18 N.C. App. 204 | N.C. Ct. App. | 1973
Defendant assigns as error the admission of certain testimony by Officer B. F. Smith, and the court’s refusal to allow defendant’s motion to strike that testimony. Officer Smith investigated the accident and testified that he detected an odor of alcohol on defendant’s breath. Officer Smith then testified, over objection, that he found a curved' cork stopper in defendant’s automobile. This cork was about an inch long and had part of a stamp or piece of paper attached to it. Officer Smith testified that he found an alcoholic beverage bottle at the scene of his investigation, and “determined that the cork stopper . . . would fit the bottle and the stamp or paper on the neck of the bottle.”
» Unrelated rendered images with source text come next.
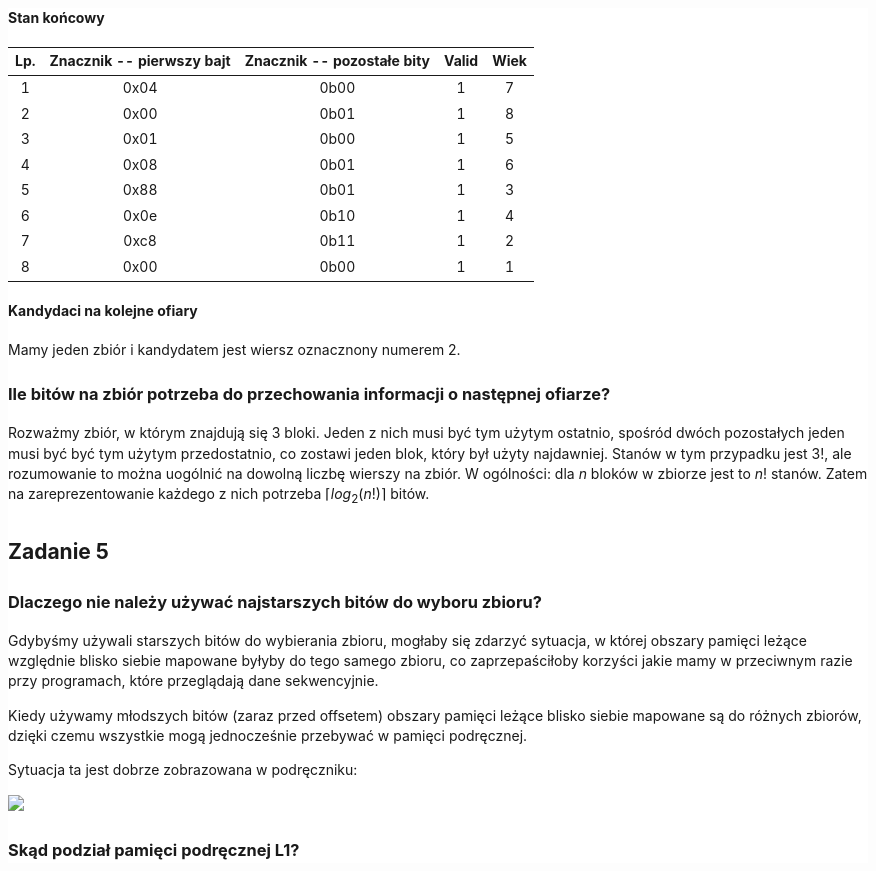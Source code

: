 #### Stan końcowy

| Lp. | Znacznik -- pierwszy bajt | Znacznik -- pozostałe bity | Valid |    Wiek    |
|:-:|:--------:|:----:|:-----:|:----------:|
| 1 |   0x04   | 0b00 |   1   |     7      |
| 2 |   0x00   | 0b01 |   1   |     8      |
| 3 |   0x01   | 0b00 |   1   |     5      |
| 4 |   0x08   | 0b01 |   1   |     6      |
| 5 |   0x88   | 0b01 |   1   |     3      |
| 6 |   0x0e   | 0b10 |   1   |     4      |
| 7 |   0xc8   | 0b11 |   1   |     2      |
| 8 |   0x00   | 0b00 |   1   |     1      |

#### Kandydaci na kolejne ofiary

Mamy jeden zbiór i kandydatem jest wiersz oznacznony numerem 2.

### Ile bitów na zbiór potrzeba do przechowania informacji o następnej ofiarze?

Rozważmy zbiór, w którym znajdują się 3 bloki. Jeden z nich musi być tym użytym ostatnio, spośród dwóch pozostałych jeden musi być być tym użytym przedostatnio, co zostawi jeden blok, który był użyty najdawniej. Stanów w tym przypadku jest 3!, ale rozumowanie to można uogólnić na dowolną liczbę wierszy na zbiór. W ogólności: dla $n$ bloków  w zbiorze jest to $n!$ stanów. Zatem na zareprezentowanie każdego z nich potrzeba $\left\lceil log_2(n!) \right\rceil$ bitów.

## Zadanie 5

### Dlaczego nie należy używać najstarszych bitów do wyboru zbioru?

Gdybyśmy używali starszych bitów do wybierania zbioru, mogłaby się zdarzyć sytuacja, w której obszary pamięci leżące względnie blisko siebie mapowane byłyby do tego samego zbioru, co zaprzepaściłoby korzyści jakie mamy w przeciwnym razie przy programach, które przeglądają dane sekwencyjnie.

Kiedy używamy młodszych bitów (zaraz przed offsetem) obszary pamięci leżące blisko siebie mapowane są do różnych zbiorów, dzięki czemu wszystkie mogą jednocześnie przebywać w pamięci podręcznej.

Sytuacja ta jest dobrze zobrazowana w podręczniku:

![](https://i.imgur.com/38XEK8n.png)



### Skąd podział pamięci podręcznej L1?
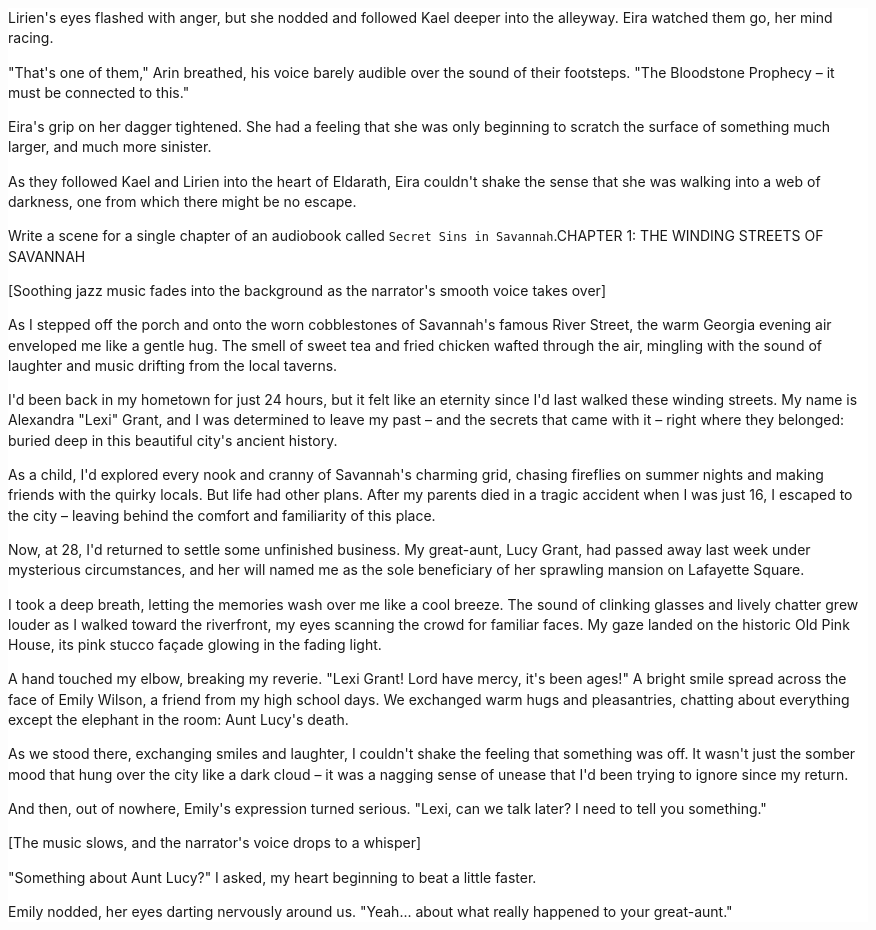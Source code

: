 Lirien's eyes flashed with anger, but she nodded and followed Kael deeper into the alleyway. Eira watched them go, her mind racing.

"That's one of them," Arin breathed, his voice barely audible over the sound of their footsteps. "The Bloodstone Prophecy – it must be connected to this."

Eira's grip on her dagger tightened. She had a feeling that she was only beginning to scratch the surface of something much larger, and much more sinister.

As they followed Kael and Lirien into the heart of Eldarath, Eira couldn't shake the sense that she was walking into a web of darkness, one from which there might be no escape.<end>

Write a scene for a single chapter of an audiobook called `Secret Sins in Savannah`.<start>CHAPTER 1: THE WINDING STREETS OF SAVANNAH

[Soothing jazz music fades into the background as the narrator's smooth voice takes over]

As I stepped off the porch and onto the worn cobblestones of Savannah's famous River Street, the warm Georgia evening air enveloped me like a gentle hug. The smell of sweet tea and fried chicken wafted through the air, mingling with the sound of laughter and music drifting from the local taverns.

I'd been back in my hometown for just 24 hours, but it felt like an eternity since I'd last walked these winding streets. My name is Alexandra "Lexi" Grant, and I was determined to leave my past – and the secrets that came with it – right where they belonged: buried deep in this beautiful city's ancient history.

As a child, I'd explored every nook and cranny of Savannah's charming grid, chasing fireflies on summer nights and making friends with the quirky locals. But life had other plans. After my parents died in a tragic accident when I was just 16, I escaped to the city – leaving behind the comfort and familiarity of this place.

Now, at 28, I'd returned to settle some unfinished business. My great-aunt, Lucy Grant, had passed away last week under mysterious circumstances, and her will named me as the sole beneficiary of her sprawling mansion on Lafayette Square.

I took a deep breath, letting the memories wash over me like a cool breeze. The sound of clinking glasses and lively chatter grew louder as I walked toward the riverfront, my eyes scanning the crowd for familiar faces. My gaze landed on the historic Old Pink House, its pink stucco façade glowing in the fading light.

A hand touched my elbow, breaking my reverie. "Lexi Grant! Lord have mercy, it's been ages!" A bright smile spread across the face of Emily Wilson, a friend from my high school days. We exchanged warm hugs and pleasantries, chatting about everything except the elephant in the room: Aunt Lucy's death.

As we stood there, exchanging smiles and laughter, I couldn't shake the feeling that something was off. It wasn't just the somber mood that hung over the city like a dark cloud – it was a nagging sense of unease that I'd been trying to ignore since my return.

And then, out of nowhere, Emily's expression turned serious. "Lexi, can we talk later? I need to tell you something."

[The music slows, and the narrator's voice drops to a whisper]

"Something about Aunt Lucy?" I asked, my heart beginning to beat a little faster.

Emily nodded, her eyes darting nervously around us. "Yeah... about what really happened to your great-aunt."
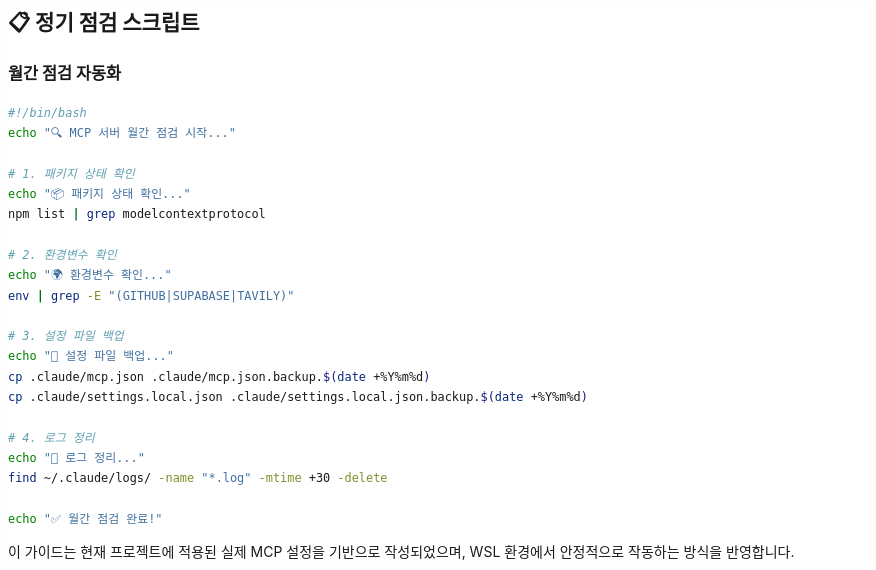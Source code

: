 ## 📋 정기 점검 스크립트

### 월간 점검 자동화
```bash
#!/bin/bash
echo "🔍 MCP 서버 월간 점검 시작..."

# 1. 패키지 상태 확인
echo "📦 패키지 상태 확인..."
npm list | grep modelcontextprotocol

# 2. 환경변수 확인
echo "🌍 환경변수 확인..."
env | grep -E "(GITHUB|SUPABASE|TAVILY)"

# 3. 설정 파일 백업
echo "💾 설정 파일 백업..."
cp .claude/mcp.json .claude/mcp.json.backup.$(date +%Y%m%d)
cp .claude/settings.local.json .claude/settings.local.json.backup.$(date +%Y%m%d)

# 4. 로그 정리
echo "🧹 로그 정리..."
find ~/.claude/logs/ -name "*.log" -mtime +30 -delete

echo "✅ 월간 점검 완료!"
```

이 가이드는 현재 프로젝트에 적용된 실제 MCP 설정을 기반으로 작성되었으며, WSL 환경에서 안정적으로 작동하는 방식을 반영합니다.
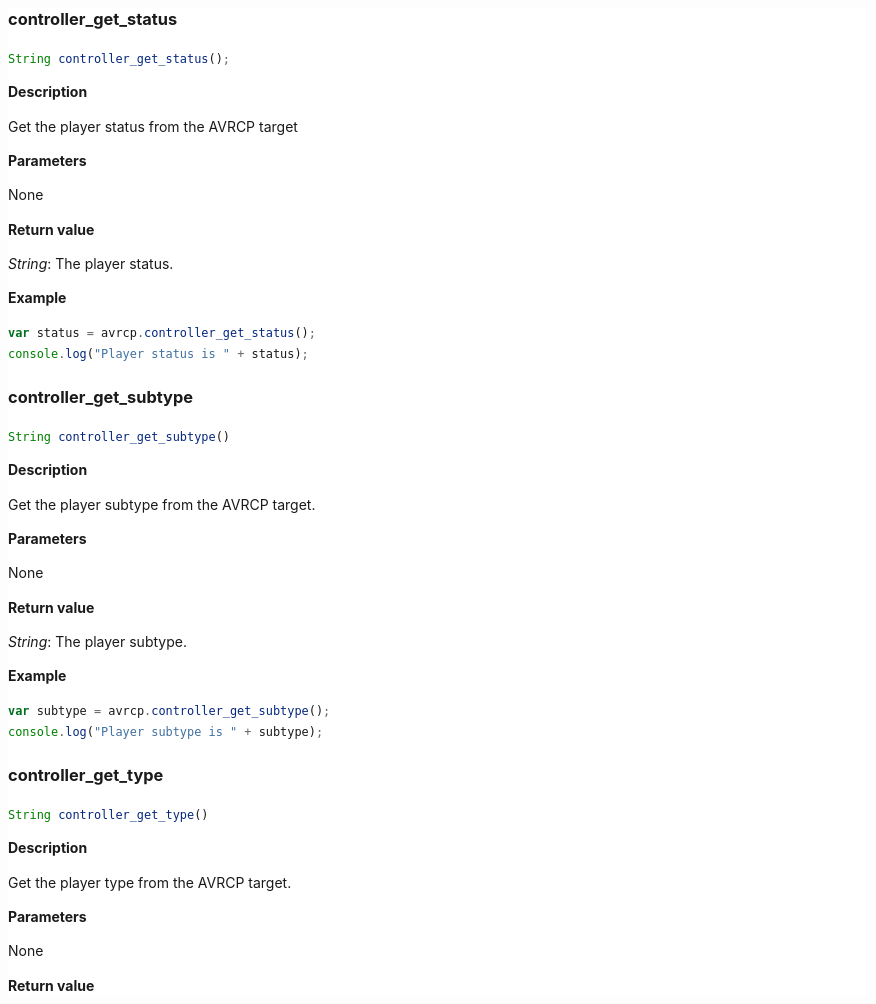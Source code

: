 ### controller_get_status
```javascript
String controller_get_status();
```

**Description**

Get the player status from the AVRCP target

**Parameters**

None

**Return value**

*String*: The player status.

**Example**
```javascript
var status = avrcp.controller_get_status();
console.log("Player status is " + status);
```

### controller_get_subtype
```javascript
String controller_get_subtype()
```

**Description**

Get the player subtype from the AVRCP target.

**Parameters**

None

**Return value**

*String*: The player subtype.

**Example**
```javascript
var subtype = avrcp.controller_get_subtype();
console.log("Player subtype is " + subtype);
```

### controller_get_type
```javascript
String controller_get_type()
```

**Description**

Get the player type from the AVRCP target.

**Parameters**

None

**Return value**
Defendant contends that this testimony was irrelevant and immaterial in that the bottle found was not linked to the defendant. Officer Smith testified that he detected an odor of alcohol on defendant’s breath and that he found a bottle cork in defendant’s car. An alcoholic beverage bottle was discovered at the scene of the investigation. The cork stopper fit this bottle and the paper on the cork, according to Officer Smith, meshed with that on the neck of the bottle. There is a reasonable nexus between this testimony and defendant. The. matching cork was found in defendant’s automobile. The testimony was properly admitted. See Stansbury, North Carolina Evidence (Brandis Revision), § 78. This assignment of error is overruled.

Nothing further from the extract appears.